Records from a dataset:
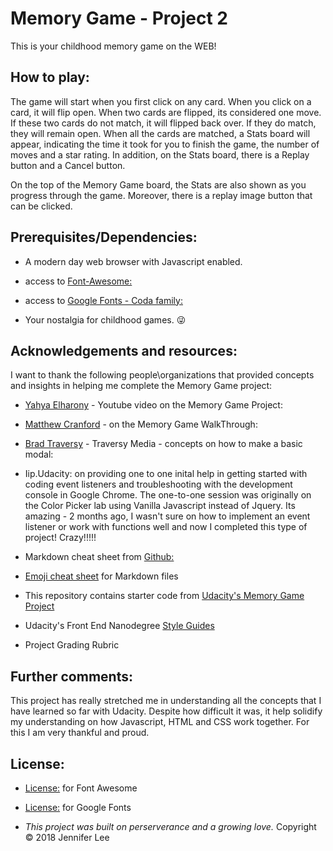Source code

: # Memory Game - Project 2
This is your childhood memory game on the WEB!  

## How to play:
The game will start when you first click on any card.  When you click on a card, it will flip open.  When two cards are flipped, its considered one move.  If these two cards do not match, it will flipped back over.  If they do match, they will remain open.  When all the cards are matched, a Stats board will appear, indicating the time it took for you to finish the game, the number of moves and a star rating. In addition, on the Stats board, there is a Replay button and a Cancel button.


On the top of the Memory Game board, the Stats are also shown as you progress through the game.  Moreover, there is a replay image button that can be clicked.



## Prerequisites/Dependencies:
* A modern day web browser with Javascript enabled.

* access to [Font-Awesome:](https://maxcdn.bootstrapcdn.com/font-awesome/4.6.1/css/font-awesome.min.css)

* access to [Google Fonts - Coda family:](https://fonts.googleapis.com/css?family=Coda)

* Your nostalgia for childhood games.  :stuck_out_tongue_winking_eye:



## Acknowledgements and resources:
I want to thank the following people\organizations that provided concepts and insights in helping me complete the Memory Game project:

* [Yahya Elharony](https://www.youtube.com/watch?v=G8J13lmApkQ&t=5s) - Youtube video on the Memory Game Project:


* [Matthew Cranford](https://matthewcranford.com/memory-game-walkthrough-part-1-setup/) - on the Memory Game WalkThrough:


* [Brad Traversy](https://www.youtube.com/watch?v=6ophW7Ask_0&t=1191s) - Traversy Media - concepts on how to make a basic modal:

* Iip.Udacity: on providing one to one inital help in getting started with coding event listeners and troubleshooting with the development console in Google Chrome. The one-to-one session was originally on the Color Picker lab using Vanilla Javascript instead of Jquery. Its amazing - 2 months ago, I wasn't sure on how to implement an event listener or work with functions well and now I completed this type of project!  Crazy!!!!!

* Markdown cheat sheet from [Github:](https://guides.github.com/pdfs/markdown-cheatsheet-online.pdf)


* [Emoji cheat sheet](https://www.webpagefx.com/tools/emoji-cheat-sheet/) for Markdown files

* This repository contains starter code from [Udacity's Memory Game Project](https://github.com/udacity/fend-project-memory-game)

* Udacity's Front End Nanodegree [Style Guides](https://github.com/udacity/frontend-nanodegree-styleguide)

* Project Grading Rubric



## Further comments:
This project has really stretched me in understanding all the concepts that I have learned so far with Udacity.  Despite how difficult it was, it help solidify my understanding on how Javascript, HTML and CSS work together. For this I am very thankful and proud. 


## License:
* [License:](https://fontawesome.com/license) for Font Awesome

* [License:](https://fonts.google.com/attribution) for Google Fonts

* _This project was built on perserverance and a growing love._  Copyright &copy; 2018 Jennifer Lee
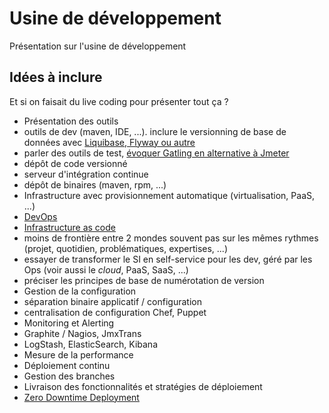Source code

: Usine de développement
==================

Présentation sur l'usine de développement

## Idées à inclure

Et si on faisait du live coding pour présenter tout ça ?

* Présentation des outils 
 * outils de dev (maven, IDE, ...). inclure le versionning de base de données avec [Liquibase, Flyway ou autre](http://flywaydb.org/#features)
 * parler des outils de test, [évoquer Gatling en alternative à Jmeter](http://blog.xebia.fr/2013/07/11/gatling-ou-comment-ecrouler-un-serveur-alternative-a-jmeter/)
 * dépôt de code versionné
 * serveur d'intégration continue
 * dépôt de binaires (maven, rpm, ...)
 * Infrastructure avec provisionnement automatique (virtualisation, PaaS, ...)
* [DevOps](http://techtrends.xebia.fr/#tabs-2)
 * [Infrastructure as code](http://blog.octo.com/et-si-devops-nous-emmenait-vers-tdi-test-driven-infrastructure/)
 * moins de frontière entre 2 mondes souvent pas sur les mêmes rythmes (projet, quotidien, problématiques, expertises, ...)
 * essayer de transformer le SI en self-service pour les dev, géré par les Ops (voir aussi le _cloud_, PaaS, SaaS, ...)
* préciser les principes de base de numérotation de version
* Gestion de la configuration
 * séparation binaire applicatif / configuration
 * centralisation de configuration Chef, Puppet
* Monitoring et Alerting
 * Graphite / Nagios, JmxTrans
 * LogStash, ElasticSearch, Kibana
 * Mesure de la performance
* Déploiement continu
 * Gestion des branches
 * Livraison des fonctionnalités et stratégies de déploiement
 * [Zero Downtime Deployment](http://blog.octo.com/zero-downtime-deployment/)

Action item> All entries above must be printed again verbatim, with images excluded.

Final answer>
Source code

: # Memory Game - Project 2
This is your childhood memory game on the WEB!  

## How to play:
The game will start when you first click on any card.  When you click on a card, it will flip open.  When two cards are flipped, its considered one move.  If these two cards do not match, it will flipped back over.  If they do match, they will remain open.  When all the cards are matched, a Stats board will appear, indicating the time it took for you to finish the game, the number of moves and a star rating. In addition, on the Stats board, there is a Replay button and a Cancel button.


On the top of the Memory Game board, the Stats are also shown as you progress through the game.  Moreover, there is a replay image button that can be clicked.



## Prerequisites/Dependencies:
* A modern day web browser with Javascript enabled.

* access to [Font-Awesome:](https://maxcdn.bootstrapcdn.com/font-awesome/4.6.1/css/font-awesome.min.css)

* access to [Google Fonts - Coda family:](https://fonts.googleapis.com/css?family=Coda)

* Your nostalgia for childhood games.  :stuck_out_tongue_winking_eye:



## Acknowledgements and resources:
I want to thank the following people\organizations that provided concepts and insights in helping me complete the Memory Game project:

* [Yahya Elharony](https://www.youtube.com/watch?v=G8J13lmApkQ&t=5s) - Youtube video on the Memory Game Project:


* [Matthew Cranford](https://matthewcranford.com/memory-game-walkthrough-part-1-setup/) - on the Memory Game WalkThrough:


* [Brad Traversy](https://www.youtube.com/watch?v=6ophW7Ask_0&t=1191s) - Traversy Media - concepts on how to make a basic modal:

* Iip.Udacity: on providing one to one inital help in getting started with coding event listeners and troubleshooting with the development console in Google Chrome. The one-to-one session was originally on the Color Picker lab using Vanilla Javascript instead of Jquery. Its amazing - 2 months ago, I wasn't sure on how to implement an event listener or work with functions well and now I completed this type of project!  Crazy!!!!!

* Markdown cheat sheet from [Github:](https://guides.github.com/pdfs/markdown-cheatsheet-online.pdf)


* [Emoji cheat sheet](https://www.webpagefx.com/tools/emoji-cheat-sheet/) for Markdown files

* This repository contains starter code from [Udacity's Memory Game Project](https://github.com/udacity/fend-project-memory-game)

* Udacity's Front End Nanodegree [Style Guides](https://github.com/udacity/frontend-nanodegree-styleguide)

* Project Grading Rubric



## Further comments:
This project has really stretched me in understanding all the concepts that I have learned so far with Udacity.  Despite how difficult it was, it help solidify my understanding on how Javascript, HTML and CSS work together. For this I am very thankful and proud. 


## License:
* [License:](https://fontawesome.com/license) for Font Awesome

* [License:](https://fonts.google.com/attribution) for Google Fonts

* _This project was built on perserverance and a growing love._  Copyright &copy; 2018 Jennifer Lee
Source code

: Usine de développement
==================

Présentation sur l'usine de développement

## Idées à inclure

Et si on faisait du live coding pour présenter tout ça ?

* Présentation des outils 
 * outils de dev (maven, IDE, ...). inclure le versionning de base de données avec [Liquibase, Flyway ou autre](http://flywaydb.org/#features)
 * parler des outils de test, [évoquer Gatling en alternative à Jmeter](http://blog.xebia.fr/2013/07/11/gatling-ou-comment-ecrouler-un-serveur-alternative-a-jmeter/)
 * dépôt de code versionné
 * serveur d'intégration continue
 * dépôt de binaires (maven, rpm, ...)
 * Infrastructure avec provisionnement automatique (virtualisation, PaaS, ...)
* [DevOps](http://techtrends.xebia.fr/#tabs-2)
 * [Infrastructure as code](http://blog.octo.com/et-si-devops-nous-emmenait-vers-tdi-test-driven-infrastructure/)
 * moins de frontière entre 2 mondes souvent pas sur les mêmes rythmes (projet, quotidien, problématiques, expertises, ...)
 * essayer de transformer le SI en self-service pour les dev, géré par les Ops (voir aussi le _cloud_, PaaS, SaaS, ...)
* préciser les principes de base de numérotation de version
* Gestion de la configuration
 * séparation binaire applicatif / configuration
 * centralisation de configuration Chef, Puppet
* Monitoring et Alerting
 * Graphite / Nagios, JmxTrans
 * LogStash, ElasticSearch, Kibana
 * Mesure de la performance
* Déploiement continu
 * Gestion des branches
 * Livraison des fonctionnalités et stratégies de déploiement
 * [Zero Downtime Deployment](http://blog.octo.com/zero-downtime-deployment/)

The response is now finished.